Mr. Fowler, a former Canadian ambassador to the United Nations, and fellow Canadian diplomat Louis Guay lived a dramatic, horrific, courageous tale with a happy ending scripted for the movies. Kidnapped by al-Qaeda in Niger in 2008, the two men were held hostage for 130 days in the Sahara, before money changed hands somehow, somewhere, and their release was secured.

Mr. Fowler's book, aptly named A Season in Hell, renders his account of their ordeal. It's a page-turner from beginning to end. Anyone who has read the newspapers knows how their story ends, but that doesn't stop the telling of the tale from being riveting.

Not many people kidnapped by al-Qaeda have lived to talk about it. For understandable reasons, the two Canadians often thought during their captivity that they would join the beheaded and otherwise murdered.

Not only were they Westerners – apostates and infidels to their fanatical Muslim captors – but they had been on a United Nations mission when they and their driver were seized.

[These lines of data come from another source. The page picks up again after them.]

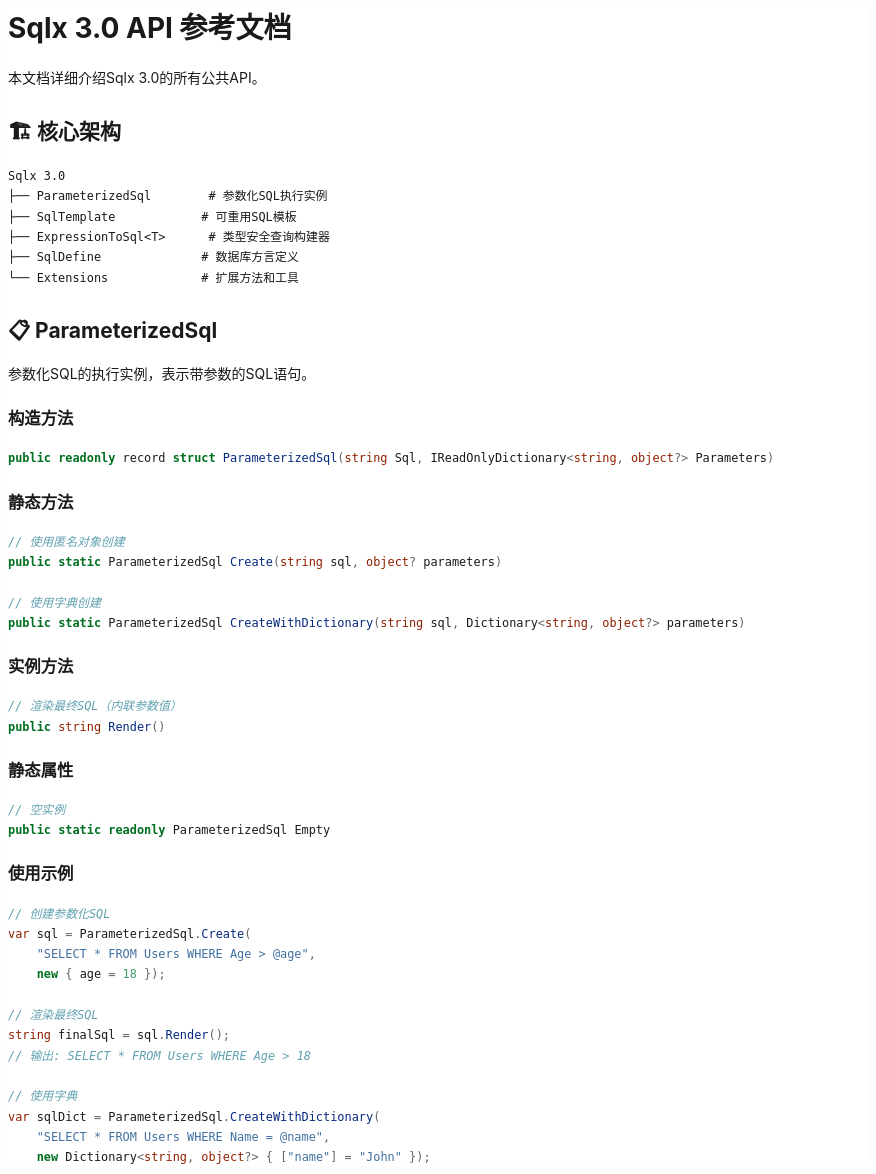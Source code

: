# Sqlx 3.0 API 参考文档

本文档详细介绍Sqlx 3.0的所有公共API。

## 🏗️ 核心架构

```
Sqlx 3.0
├── ParameterizedSql        # 参数化SQL执行实例
├── SqlTemplate            # 可重用SQL模板  
├── ExpressionToSql<T>      # 类型安全查询构建器
├── SqlDefine              # 数据库方言定义
└── Extensions             # 扩展方法和工具
```

## 📋 ParameterizedSql

参数化SQL的执行实例，表示带参数的SQL语句。

### 构造方法
```csharp
public readonly record struct ParameterizedSql(string Sql, IReadOnlyDictionary<string, object?> Parameters)
```

### 静态方法
```csharp
// 使用匿名对象创建
public static ParameterizedSql Create(string sql, object? parameters)

// 使用字典创建  
public static ParameterizedSql CreateWithDictionary(string sql, Dictionary<string, object?> parameters)
```

### 实例方法
```csharp
// 渲染最终SQL（内联参数值）
public string Render()
```

### 静态属性
```csharp
// 空实例
public static readonly ParameterizedSql Empty
```

### 使用示例
```csharp
// 创建参数化SQL
var sql = ParameterizedSql.Create(
    "SELECT * FROM Users WHERE Age > @age", 
    new { age = 18 });

// 渲染最终SQL
string finalSql = sql.Render();
// 输出: SELECT * FROM Users WHERE Age > 18

// 使用字典
var sqlDict = ParameterizedSql.CreateWithDictionary(
    "SELECT * FROM Users WHERE Name = @name",
    new Dictionary<string, object?> { ["name"] = "John" });
```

Al-Qaeda hates the UN for its godlessness, for being a tool of Western interests and for trying to bring peace and understanding. Al-Qaeda, of course, thrives on chaos and violence, and their hatred explains their attacks on UN installations and personnel.

Few people get the chance to spend extended periods of time with al-Qaeda. Messrs. Fowler and Guay never wanted their extended exposure, but through hours of conversations, prolonged attempts to convert them to Islam and four months of observation, they came to know their captors.

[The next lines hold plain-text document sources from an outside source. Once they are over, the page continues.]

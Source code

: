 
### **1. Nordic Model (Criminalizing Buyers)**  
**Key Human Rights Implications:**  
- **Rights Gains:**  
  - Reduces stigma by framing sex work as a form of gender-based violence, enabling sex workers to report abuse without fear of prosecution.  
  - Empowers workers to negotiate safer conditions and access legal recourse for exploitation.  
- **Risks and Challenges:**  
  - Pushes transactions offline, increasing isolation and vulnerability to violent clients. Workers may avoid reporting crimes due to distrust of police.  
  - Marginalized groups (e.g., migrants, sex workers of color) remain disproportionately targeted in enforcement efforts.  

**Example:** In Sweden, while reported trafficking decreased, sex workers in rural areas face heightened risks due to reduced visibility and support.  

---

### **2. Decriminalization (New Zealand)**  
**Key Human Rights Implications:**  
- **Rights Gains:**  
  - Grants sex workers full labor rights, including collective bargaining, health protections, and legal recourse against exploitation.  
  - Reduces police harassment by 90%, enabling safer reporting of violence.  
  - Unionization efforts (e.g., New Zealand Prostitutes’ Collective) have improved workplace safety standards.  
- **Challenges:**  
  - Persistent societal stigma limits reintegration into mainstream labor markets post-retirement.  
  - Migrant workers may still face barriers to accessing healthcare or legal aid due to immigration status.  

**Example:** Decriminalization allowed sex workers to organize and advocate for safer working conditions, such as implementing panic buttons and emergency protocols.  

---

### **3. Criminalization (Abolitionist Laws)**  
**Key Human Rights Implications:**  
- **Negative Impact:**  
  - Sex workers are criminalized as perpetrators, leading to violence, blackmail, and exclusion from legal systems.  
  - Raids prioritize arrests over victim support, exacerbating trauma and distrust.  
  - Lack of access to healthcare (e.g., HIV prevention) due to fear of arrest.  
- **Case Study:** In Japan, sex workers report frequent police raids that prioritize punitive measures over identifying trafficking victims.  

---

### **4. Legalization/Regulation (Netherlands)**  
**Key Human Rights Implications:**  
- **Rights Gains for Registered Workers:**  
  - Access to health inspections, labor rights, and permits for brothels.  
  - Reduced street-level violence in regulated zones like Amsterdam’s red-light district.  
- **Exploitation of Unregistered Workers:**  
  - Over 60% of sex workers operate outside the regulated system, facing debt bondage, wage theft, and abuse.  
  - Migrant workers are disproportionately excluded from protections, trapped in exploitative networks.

The portrait Mr. Fowler paints of these militants is sobering, even scary. He had spent a career talking, negotiating and seeking compromises – in short, what diplomats are trained to do. But negotiation and compromise – even finding a smidgen of common ground – were impossible with his captors.

They came from such different religious and political spaces and they were consumed by such hatred of things Western that they couldn't be reasoned with. They knew only brute force, supported by a narrow reading of the Koran. And they had large ambitions.

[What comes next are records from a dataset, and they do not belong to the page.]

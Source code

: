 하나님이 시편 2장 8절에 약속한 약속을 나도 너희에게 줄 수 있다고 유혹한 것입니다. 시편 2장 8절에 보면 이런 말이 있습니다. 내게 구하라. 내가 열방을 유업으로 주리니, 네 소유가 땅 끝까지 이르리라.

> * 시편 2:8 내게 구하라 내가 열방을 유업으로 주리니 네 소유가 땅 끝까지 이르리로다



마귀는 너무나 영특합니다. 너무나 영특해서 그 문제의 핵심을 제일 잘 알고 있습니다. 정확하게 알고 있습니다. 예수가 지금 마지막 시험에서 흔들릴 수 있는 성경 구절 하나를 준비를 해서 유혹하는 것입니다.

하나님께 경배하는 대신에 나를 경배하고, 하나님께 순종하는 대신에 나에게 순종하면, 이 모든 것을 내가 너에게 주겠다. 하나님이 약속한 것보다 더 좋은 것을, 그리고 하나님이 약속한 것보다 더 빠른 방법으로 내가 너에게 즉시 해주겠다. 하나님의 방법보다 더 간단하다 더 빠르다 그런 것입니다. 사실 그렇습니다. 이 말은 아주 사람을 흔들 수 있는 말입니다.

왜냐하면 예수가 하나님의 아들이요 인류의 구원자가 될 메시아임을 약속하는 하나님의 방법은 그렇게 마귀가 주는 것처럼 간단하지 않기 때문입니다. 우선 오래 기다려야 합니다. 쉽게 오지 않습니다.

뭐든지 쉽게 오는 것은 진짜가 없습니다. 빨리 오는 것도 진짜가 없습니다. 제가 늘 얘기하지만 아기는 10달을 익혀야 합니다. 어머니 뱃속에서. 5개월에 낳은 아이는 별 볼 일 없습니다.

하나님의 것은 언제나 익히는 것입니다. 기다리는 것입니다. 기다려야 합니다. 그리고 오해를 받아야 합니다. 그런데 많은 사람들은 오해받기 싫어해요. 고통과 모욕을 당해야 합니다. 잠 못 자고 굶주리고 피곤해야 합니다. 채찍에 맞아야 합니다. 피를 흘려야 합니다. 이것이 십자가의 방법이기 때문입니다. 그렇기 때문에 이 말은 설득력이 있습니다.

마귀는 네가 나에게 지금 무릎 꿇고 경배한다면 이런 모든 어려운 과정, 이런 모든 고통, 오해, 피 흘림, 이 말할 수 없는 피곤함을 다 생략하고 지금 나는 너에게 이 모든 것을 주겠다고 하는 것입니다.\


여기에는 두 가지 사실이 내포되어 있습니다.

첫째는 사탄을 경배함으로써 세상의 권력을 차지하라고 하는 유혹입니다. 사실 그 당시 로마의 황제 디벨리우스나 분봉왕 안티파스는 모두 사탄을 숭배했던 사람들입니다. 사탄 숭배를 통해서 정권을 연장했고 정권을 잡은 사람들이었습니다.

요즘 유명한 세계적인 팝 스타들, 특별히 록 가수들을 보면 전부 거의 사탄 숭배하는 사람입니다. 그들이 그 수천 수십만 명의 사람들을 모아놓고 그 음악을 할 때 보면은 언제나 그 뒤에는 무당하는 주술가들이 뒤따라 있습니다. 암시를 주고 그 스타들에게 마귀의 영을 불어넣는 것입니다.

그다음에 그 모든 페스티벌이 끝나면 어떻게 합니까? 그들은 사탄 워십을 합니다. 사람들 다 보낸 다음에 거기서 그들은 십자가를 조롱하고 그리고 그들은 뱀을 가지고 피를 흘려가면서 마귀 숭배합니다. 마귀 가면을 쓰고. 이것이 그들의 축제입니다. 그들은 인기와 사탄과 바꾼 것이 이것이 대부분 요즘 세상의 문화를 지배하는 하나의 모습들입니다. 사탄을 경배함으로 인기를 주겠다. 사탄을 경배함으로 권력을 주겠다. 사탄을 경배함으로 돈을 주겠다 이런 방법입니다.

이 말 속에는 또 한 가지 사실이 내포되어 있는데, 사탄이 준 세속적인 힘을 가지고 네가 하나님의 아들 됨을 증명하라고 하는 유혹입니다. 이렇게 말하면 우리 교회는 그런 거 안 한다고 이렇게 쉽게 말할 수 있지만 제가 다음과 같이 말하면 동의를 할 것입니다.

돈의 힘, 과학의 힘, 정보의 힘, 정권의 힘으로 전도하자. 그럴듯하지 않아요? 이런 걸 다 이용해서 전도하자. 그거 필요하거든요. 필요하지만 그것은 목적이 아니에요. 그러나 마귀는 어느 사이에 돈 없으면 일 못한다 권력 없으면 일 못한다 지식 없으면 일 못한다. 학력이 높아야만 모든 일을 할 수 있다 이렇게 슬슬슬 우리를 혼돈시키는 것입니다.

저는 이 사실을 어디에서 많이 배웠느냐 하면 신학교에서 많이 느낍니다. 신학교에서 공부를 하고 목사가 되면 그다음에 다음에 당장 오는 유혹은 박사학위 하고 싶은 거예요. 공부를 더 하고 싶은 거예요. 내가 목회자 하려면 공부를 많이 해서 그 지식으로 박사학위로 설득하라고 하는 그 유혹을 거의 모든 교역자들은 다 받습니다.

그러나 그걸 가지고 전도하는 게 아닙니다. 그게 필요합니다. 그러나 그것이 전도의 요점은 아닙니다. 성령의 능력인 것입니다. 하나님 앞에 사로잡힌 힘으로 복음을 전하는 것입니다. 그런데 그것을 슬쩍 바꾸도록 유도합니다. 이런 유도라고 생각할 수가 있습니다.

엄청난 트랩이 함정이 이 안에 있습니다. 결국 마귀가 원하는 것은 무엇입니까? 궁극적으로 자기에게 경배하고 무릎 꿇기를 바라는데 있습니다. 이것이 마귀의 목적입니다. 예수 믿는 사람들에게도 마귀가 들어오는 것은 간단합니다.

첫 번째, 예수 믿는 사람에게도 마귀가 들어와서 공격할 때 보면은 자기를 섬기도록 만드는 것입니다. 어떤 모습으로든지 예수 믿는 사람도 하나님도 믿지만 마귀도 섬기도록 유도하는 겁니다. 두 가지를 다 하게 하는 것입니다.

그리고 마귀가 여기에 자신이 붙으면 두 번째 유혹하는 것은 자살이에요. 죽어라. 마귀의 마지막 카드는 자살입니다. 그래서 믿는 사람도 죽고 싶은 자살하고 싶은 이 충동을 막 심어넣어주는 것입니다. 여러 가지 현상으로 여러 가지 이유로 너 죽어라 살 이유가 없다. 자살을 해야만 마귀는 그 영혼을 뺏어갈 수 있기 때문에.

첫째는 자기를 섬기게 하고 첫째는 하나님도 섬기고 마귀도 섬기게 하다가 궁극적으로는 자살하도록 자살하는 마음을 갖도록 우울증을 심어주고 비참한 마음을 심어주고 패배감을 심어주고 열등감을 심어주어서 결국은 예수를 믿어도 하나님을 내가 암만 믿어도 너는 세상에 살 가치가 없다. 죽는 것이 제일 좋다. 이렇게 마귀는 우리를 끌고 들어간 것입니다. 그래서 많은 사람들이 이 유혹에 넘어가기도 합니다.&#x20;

A Season in Hell should disabuse anyone who believes that the struggle against jihadi terror is over. Mr. Fowler argues persuasively that the centre of jihadi action has shifted to some extent from the Middle East and Afghanistan to the vast swath of sub-Saharan Africa stretching from Mauritania in the west to Somalia in the east. It threatens all the states within that swath and some of those adjacent to it, such as Ghana, Kenya and Nigeria, Africa's most populous country.

What makes Mr. Fowler's book such a gripper is not the geopolitics, important as they are, but the human drama of two individuals catapulted into an unknown world.

The two were never physically assaulted, but they were often deprived of decent food, sanitary conditions and proper clothing. They lost considerable weight. Mr. Fowler suffered from a bad back and various bowel ailments. They slept outdoors in a desert with snakes and scorpions. They were often cold, often very hot. They were shouted at, made to record videos, proselytized, watched constantly. For a while, it looked as if the militants would kill Mr. Guay but leave Mr. Fowler alive. They both grasped, as any human would, at straws of information and fleeting impressions to guess their fate.

Mr. Fowler writes that, near the beginning of his ordeal, since he and Mr. Guay were trained in diplomacy and international affairs, they knew the territory, the countries involved and something about al-Qaeda. No scenario they could construct had a happy ending.

This one did. How that ending came about we don't discover. Machinations and negotiations went on for months involving many governments. Money changed hands, although the Canadian government insisted it didn't pay.

What exactly freed Messrs. Fowler and Guay is the yet untold mystery in a tale of courage and human triumph.